Top of Supplied information
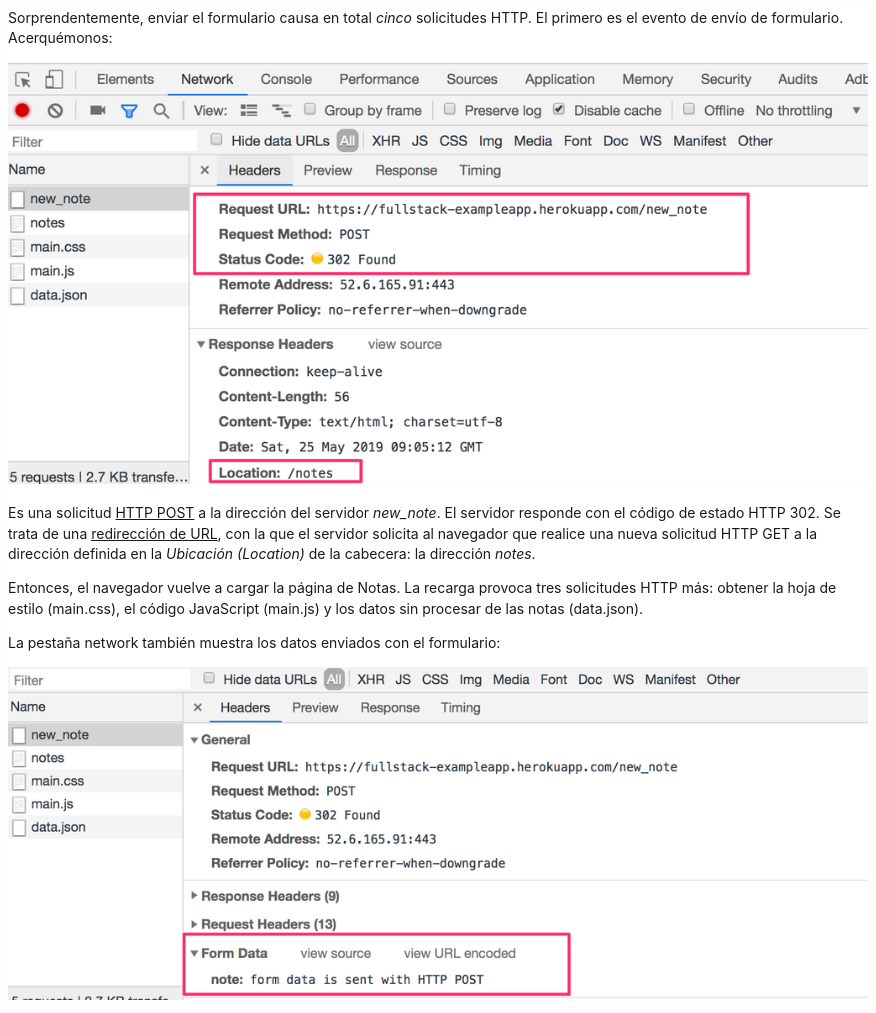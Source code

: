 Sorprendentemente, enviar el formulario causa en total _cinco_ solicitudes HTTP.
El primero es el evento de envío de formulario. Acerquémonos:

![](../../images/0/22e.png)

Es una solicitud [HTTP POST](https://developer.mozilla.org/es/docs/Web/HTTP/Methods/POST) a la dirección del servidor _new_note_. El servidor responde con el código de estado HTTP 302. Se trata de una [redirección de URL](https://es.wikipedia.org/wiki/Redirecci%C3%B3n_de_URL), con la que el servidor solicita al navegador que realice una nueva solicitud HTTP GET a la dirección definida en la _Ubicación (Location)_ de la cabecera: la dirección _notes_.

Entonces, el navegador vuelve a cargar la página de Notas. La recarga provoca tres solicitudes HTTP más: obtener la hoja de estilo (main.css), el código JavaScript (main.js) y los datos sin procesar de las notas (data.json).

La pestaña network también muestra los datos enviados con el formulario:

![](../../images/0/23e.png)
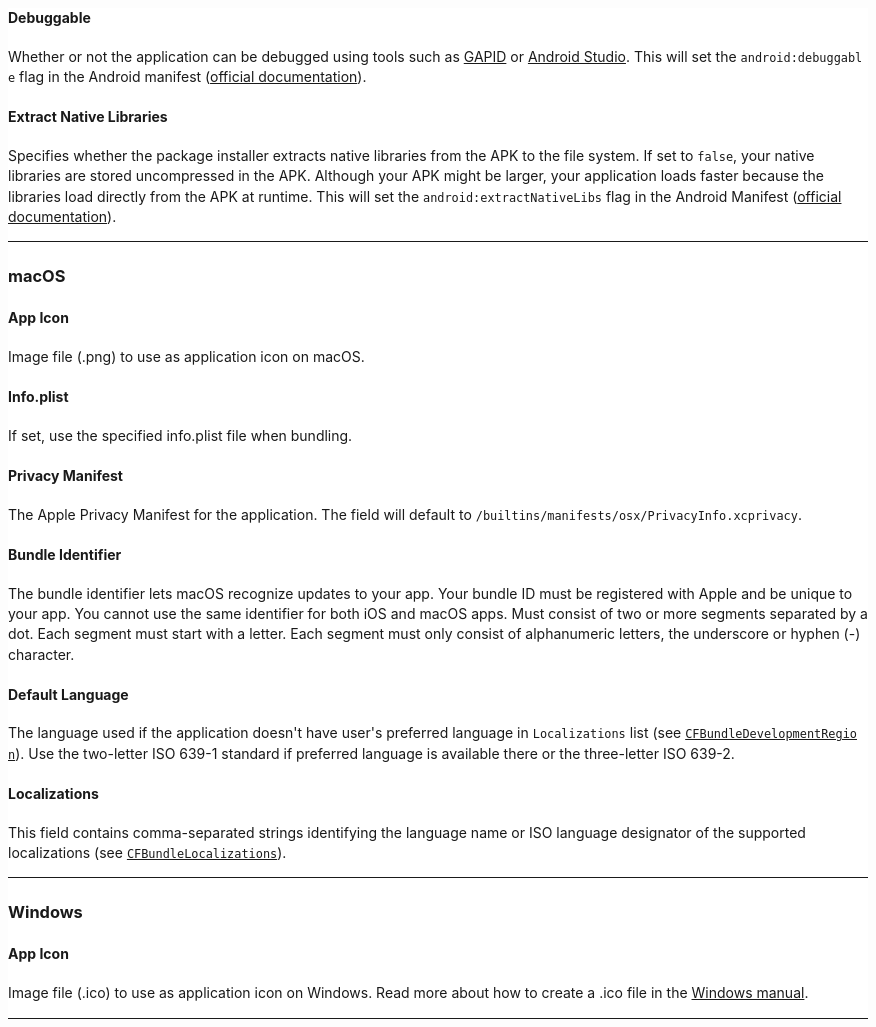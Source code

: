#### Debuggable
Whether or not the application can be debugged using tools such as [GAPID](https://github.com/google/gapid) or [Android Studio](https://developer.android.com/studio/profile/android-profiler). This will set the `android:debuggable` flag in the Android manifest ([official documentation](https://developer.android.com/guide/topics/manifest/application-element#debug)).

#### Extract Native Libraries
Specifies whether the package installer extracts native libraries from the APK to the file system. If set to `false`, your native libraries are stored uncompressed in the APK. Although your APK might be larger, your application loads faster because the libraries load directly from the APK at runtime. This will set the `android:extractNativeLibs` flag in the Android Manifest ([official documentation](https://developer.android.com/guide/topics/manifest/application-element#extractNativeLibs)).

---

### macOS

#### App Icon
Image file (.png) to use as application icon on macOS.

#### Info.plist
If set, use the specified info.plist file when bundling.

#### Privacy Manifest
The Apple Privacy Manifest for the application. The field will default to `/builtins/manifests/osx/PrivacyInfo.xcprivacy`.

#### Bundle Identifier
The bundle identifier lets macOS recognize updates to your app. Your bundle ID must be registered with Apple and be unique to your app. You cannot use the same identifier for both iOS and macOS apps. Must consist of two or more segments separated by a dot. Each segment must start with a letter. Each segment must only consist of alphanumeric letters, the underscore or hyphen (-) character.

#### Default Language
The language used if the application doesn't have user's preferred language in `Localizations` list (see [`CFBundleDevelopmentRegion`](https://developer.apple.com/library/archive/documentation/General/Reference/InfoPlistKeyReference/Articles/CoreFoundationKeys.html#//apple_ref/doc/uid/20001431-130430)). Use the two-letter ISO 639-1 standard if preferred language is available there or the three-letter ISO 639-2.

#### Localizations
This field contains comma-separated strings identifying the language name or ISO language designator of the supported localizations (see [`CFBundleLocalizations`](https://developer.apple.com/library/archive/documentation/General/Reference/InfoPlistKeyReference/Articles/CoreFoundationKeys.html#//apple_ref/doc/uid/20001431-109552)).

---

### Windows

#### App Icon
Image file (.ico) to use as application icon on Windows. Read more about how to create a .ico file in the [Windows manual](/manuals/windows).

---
Bottom of Supplied information
Top of Supplied information
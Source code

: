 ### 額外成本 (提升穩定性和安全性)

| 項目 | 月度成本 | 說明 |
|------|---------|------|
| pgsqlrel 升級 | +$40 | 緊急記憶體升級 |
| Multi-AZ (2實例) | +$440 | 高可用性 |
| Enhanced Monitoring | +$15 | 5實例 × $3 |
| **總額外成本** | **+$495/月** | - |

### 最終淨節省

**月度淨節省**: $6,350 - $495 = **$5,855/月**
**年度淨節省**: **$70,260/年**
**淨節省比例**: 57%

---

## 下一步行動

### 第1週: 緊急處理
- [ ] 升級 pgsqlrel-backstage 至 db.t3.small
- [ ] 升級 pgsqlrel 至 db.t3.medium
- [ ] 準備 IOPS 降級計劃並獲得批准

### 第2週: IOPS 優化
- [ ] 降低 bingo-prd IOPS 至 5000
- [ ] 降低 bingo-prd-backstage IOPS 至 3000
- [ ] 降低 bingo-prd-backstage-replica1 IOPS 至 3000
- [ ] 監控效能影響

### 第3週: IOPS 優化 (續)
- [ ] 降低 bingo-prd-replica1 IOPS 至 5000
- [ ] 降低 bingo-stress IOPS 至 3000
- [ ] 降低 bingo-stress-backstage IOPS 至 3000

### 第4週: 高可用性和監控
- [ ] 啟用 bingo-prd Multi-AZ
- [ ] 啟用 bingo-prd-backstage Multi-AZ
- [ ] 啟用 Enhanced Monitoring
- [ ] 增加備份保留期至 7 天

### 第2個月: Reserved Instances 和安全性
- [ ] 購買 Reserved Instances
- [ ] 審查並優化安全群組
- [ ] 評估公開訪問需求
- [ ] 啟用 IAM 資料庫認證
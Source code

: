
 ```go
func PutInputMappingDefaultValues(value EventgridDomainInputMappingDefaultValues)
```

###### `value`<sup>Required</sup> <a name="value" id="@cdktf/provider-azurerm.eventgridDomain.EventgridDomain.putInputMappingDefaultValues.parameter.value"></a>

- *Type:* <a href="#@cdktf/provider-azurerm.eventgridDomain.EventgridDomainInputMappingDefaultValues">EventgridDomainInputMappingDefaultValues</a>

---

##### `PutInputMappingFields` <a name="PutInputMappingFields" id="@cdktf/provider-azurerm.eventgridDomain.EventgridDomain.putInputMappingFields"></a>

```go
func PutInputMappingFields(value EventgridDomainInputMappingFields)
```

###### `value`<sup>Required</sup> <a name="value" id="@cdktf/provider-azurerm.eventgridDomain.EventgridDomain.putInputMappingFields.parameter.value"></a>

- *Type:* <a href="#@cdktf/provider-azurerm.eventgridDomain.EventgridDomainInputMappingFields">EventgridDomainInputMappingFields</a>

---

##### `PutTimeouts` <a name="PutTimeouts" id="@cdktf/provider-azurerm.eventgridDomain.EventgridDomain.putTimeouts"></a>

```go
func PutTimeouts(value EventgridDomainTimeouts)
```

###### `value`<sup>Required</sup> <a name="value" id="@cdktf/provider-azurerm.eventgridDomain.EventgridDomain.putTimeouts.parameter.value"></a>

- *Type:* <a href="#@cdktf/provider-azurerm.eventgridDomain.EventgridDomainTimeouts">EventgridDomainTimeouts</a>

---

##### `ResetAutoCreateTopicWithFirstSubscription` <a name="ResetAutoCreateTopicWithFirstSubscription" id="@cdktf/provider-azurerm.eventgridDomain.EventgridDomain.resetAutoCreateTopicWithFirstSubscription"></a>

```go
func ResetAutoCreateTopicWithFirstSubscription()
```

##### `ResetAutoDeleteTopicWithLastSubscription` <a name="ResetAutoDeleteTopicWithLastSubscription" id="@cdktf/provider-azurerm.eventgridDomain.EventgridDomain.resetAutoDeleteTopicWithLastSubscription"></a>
Bottom of Supplied information
Aim of the task ->
In the entries above, find the line with "Es una solicitud" and the line with "#### Extract Native Libraries". Write out exactly those two lines and every line between them, pictures excluded.

Answer to the problem ->
Es una solicitud [HTTP POST](https://developer.mozilla.org/es/docs/Web/HTTP/Methods/POST) a la dirección del servidor _new_note_. El servidor responde con el código de estado HTTP 302. Se trata de una [redirección de URL](https://es.wikipedia.org/wiki/Redirecci%C3%B3n_de_URL), con la que el servidor solicita al navegador que realice una nueva solicitud HTTP GET a la dirección definida en la _Ubicación (Location)_ de la cabecera: la dirección _notes_.

Entonces, el navegador vuelve a cargar la página de Notas. La recarga provoca tres solicitudes HTTP más: obtener la hoja de estilo (main.css), el código JavaScript (main.js) y los datos sin procesar de las notas (data.json).

La pestaña network también muestra los datos enviados con el formulario:

![](../../images/0/23e.png)
Source code

:#### Debuggable
Whether or not the application can be debugged using tools such as [GAPID](https://github.com/google/gapid) or [Android Studio](https://developer.android.com/studio/profile/android-profiler). This will set the `android:debuggable` flag in the Android manifest ([official documentation](https://developer.android.com/guide/topics/manifest/application-element#debug)).

#### Extract Native Libraries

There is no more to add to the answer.